Volker Weiss: A filosofia de Adorno não foi apenas uma crítica ao capitalismo, mas um inventário da modernidade como um todo. Foi dada especial atenção aos efeitos do desenvolvimento civilizatório das sociedades para os indivíduos, ou seja, quanta libertação é criada pelo progresso e também quantas novas ameaças.
Como um marxista inteligente, ele sabia que não era possível nem desejável deter o desenvolvimento tecnológico. No entanto, ele não caiu num otimismo simplista de progresso, que dominou por um longo tempo o pensamento na ala esquerdista.

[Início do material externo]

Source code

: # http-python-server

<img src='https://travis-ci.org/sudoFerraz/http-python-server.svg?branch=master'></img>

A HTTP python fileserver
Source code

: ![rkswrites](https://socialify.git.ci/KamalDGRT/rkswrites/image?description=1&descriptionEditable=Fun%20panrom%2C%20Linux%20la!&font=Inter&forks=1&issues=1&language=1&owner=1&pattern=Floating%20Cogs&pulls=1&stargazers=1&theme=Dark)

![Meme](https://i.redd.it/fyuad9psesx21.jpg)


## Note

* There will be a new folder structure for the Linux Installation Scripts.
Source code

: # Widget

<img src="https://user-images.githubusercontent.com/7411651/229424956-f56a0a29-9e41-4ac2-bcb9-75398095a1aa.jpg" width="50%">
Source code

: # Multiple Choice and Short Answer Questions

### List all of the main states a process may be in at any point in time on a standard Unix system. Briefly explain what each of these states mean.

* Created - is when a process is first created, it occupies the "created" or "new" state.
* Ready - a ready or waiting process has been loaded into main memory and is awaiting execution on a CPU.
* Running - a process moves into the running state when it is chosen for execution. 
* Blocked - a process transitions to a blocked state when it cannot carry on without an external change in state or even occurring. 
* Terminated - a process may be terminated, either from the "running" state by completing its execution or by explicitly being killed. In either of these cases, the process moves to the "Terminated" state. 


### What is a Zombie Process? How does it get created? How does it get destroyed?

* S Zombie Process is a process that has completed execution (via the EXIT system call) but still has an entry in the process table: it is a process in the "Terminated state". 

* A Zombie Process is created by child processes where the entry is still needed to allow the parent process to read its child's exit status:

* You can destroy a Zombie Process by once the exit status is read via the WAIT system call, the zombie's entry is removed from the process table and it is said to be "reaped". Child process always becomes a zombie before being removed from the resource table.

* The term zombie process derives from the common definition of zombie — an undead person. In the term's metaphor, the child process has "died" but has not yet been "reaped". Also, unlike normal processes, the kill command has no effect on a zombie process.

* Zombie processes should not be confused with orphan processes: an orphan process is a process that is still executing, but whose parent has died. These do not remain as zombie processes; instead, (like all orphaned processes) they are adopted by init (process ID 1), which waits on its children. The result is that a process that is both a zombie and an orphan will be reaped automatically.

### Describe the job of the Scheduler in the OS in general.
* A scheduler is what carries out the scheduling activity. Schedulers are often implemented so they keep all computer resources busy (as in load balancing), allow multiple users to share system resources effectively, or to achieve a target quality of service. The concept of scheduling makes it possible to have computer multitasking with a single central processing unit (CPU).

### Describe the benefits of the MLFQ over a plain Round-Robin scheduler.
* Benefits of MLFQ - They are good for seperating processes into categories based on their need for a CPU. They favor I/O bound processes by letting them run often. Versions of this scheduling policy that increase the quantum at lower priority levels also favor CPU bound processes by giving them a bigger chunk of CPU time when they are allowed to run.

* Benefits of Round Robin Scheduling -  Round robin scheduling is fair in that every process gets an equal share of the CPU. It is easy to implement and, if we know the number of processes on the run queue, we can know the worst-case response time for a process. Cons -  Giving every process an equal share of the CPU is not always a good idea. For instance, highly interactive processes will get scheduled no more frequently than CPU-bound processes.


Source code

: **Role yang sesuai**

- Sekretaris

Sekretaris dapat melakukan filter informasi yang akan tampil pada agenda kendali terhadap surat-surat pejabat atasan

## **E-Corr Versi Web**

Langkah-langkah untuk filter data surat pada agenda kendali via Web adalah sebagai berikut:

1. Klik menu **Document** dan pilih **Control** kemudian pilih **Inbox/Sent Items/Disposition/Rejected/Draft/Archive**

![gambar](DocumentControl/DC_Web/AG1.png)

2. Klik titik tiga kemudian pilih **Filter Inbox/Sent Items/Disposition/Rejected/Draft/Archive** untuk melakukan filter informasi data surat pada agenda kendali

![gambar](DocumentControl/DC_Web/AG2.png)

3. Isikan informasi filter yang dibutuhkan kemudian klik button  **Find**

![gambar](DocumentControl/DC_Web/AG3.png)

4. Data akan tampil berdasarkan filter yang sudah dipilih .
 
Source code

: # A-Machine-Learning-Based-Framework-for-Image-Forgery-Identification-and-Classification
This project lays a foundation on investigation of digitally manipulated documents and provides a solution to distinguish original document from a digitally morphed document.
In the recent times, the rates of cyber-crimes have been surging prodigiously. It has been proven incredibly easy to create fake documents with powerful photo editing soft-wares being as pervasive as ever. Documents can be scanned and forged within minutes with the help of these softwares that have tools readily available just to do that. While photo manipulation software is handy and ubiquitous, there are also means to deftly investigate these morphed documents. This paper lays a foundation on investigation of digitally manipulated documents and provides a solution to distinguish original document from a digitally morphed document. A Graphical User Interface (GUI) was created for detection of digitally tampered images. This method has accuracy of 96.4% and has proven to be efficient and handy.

Para ele, a experiência era significativa: o que acontece quando o conhecimento se coloca a serviço do domínio, e não da libertação. Assim, em certa medida, o Iluminismo ou Esclarecimento pôde se transformar numa nova barbárie, numa época de mais alto nível tecnológico. Para tal, os séculos 19 e 20 ofereceram suficiente material ilustrativo.
Embora o conceito de "modernidade" seja atualmente visto como ultrapassado – agora preferimos nos referir a "modernidades" diversas e variadas – as questões centrais de Adorno permanecem atuais mesmo após um longo período de tempo.
Adorno foi um pensador, não um ativista. Mas sua frase "não há vida verdadeira na falsa" tornou-se um slogan popular. A que essa declaração se refere?
Esse aforismo do texto Minima Moralia: reflexões a partir da vida danificada referia-se à impossibilidade de se estabelecer a felicidade privada em meio a desenvolvimentos catastróficos de uma sociedade. As sociedades modernas tendem à totalidade, seus efeitos compreendem tudo, todo ser vivo, toda esfera da vida – aqui os nichos desaparecem.
Mas não se trata de uma permissão para que não tentemos primeiro fazer a coisa certa. Além disso, certamente não foi intenção de Adorno escrever provérbios para calendários.
Nos anos 1960, apenas 20 anos após a queda dos nazistas, extremistas de direita voltaram aos parlamentos regionais na Alemanha. Como Adorno explicou o ressurgimento do extremismo de direita?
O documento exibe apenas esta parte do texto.